The dionysian revelry increases until, as the prologue ballet draws to a close, a full-size carousel unfolds downward from the sky, merging seamlessly with the revolving floor and its dancers. It's a singular moment, capturing the joyous abandon of the music, even as it hints darkly at what Nietzsche called "eternal return"--the life cycle of morality and mortality--that is the show's theme.
It's also a moment whose visual spectacle usually draws a round of applause from the house.
No wonder then that, in review after review, the scenic design of this Royal National Theatre staging of "Carousel"--with its impossibly lush blue backgrounds, starry vistas and piquant Maine village--was singled out for praise, both when the show opened in London in 1992 and when it moved to New York in 1994. The New York Times, for instance, called it the "most beautiful" musical on Broadway.
Indeed, it is the set, not one of the actors, that is the star of the show.
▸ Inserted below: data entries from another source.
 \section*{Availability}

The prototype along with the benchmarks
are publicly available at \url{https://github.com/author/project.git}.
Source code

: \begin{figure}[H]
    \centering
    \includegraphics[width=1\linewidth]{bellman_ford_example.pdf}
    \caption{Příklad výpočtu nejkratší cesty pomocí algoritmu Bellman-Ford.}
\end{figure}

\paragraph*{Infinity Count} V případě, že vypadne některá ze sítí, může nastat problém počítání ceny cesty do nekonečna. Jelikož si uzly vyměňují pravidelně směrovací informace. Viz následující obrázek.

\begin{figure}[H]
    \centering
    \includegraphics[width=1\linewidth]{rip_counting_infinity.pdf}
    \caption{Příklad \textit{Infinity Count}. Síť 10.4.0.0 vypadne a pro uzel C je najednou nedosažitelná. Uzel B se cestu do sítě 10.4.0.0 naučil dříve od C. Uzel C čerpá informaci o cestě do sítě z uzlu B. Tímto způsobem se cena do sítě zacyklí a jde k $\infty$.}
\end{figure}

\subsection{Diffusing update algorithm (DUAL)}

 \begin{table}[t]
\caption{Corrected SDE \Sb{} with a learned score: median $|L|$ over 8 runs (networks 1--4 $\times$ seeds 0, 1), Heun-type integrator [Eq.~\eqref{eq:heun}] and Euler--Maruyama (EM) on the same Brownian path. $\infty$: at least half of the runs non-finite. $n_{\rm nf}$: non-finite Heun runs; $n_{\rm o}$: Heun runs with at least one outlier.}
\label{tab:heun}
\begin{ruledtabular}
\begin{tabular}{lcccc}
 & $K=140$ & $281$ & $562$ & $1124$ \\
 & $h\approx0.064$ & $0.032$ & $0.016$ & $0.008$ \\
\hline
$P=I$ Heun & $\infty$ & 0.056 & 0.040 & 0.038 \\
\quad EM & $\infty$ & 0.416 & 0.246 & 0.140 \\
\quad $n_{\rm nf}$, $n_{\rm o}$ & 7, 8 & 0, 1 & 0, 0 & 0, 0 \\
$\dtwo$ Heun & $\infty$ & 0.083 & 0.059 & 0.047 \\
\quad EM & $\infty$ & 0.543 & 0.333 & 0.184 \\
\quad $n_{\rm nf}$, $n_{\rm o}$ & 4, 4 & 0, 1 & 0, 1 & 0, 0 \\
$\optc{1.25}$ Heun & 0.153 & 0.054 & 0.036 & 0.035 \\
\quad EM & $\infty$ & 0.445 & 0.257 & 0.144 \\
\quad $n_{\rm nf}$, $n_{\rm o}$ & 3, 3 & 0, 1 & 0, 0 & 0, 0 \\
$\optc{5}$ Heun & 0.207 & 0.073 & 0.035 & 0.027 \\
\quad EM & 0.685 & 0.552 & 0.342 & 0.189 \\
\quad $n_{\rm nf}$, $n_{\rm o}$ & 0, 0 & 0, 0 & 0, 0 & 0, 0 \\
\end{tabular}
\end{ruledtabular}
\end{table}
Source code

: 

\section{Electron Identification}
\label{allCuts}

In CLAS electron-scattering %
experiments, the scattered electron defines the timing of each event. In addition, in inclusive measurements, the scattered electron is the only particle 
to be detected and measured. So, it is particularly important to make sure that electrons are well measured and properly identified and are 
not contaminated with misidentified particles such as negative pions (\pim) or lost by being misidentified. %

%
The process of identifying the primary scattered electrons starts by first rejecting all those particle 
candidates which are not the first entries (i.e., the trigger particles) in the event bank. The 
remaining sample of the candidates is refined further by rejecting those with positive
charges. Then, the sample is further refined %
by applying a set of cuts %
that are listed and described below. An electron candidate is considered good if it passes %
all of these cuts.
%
Yet this "Carousel"--which opens Wednesday at the Ahmanson Theatre, directed by Nicholas Hytner--is hardly the only recent show with a set that's upstaged its players.
The last decade has seen an unprecedented expansion of the scope and importance of scenic design in contemporary theater. And while many such sets first came to the fore on the commercial stage--in the British musicals of Andrew Lloyd Webber and Cameron Mackintosh (who is also backing "Carousel")--they're no longer only there.
Recently, the trend toward spectacular sets has spread to the more serious stage, including the nonprofit arena and non-musical dramas as well. "Carousel," for instance, began at a subsidized theater and moved over to the commercial arena.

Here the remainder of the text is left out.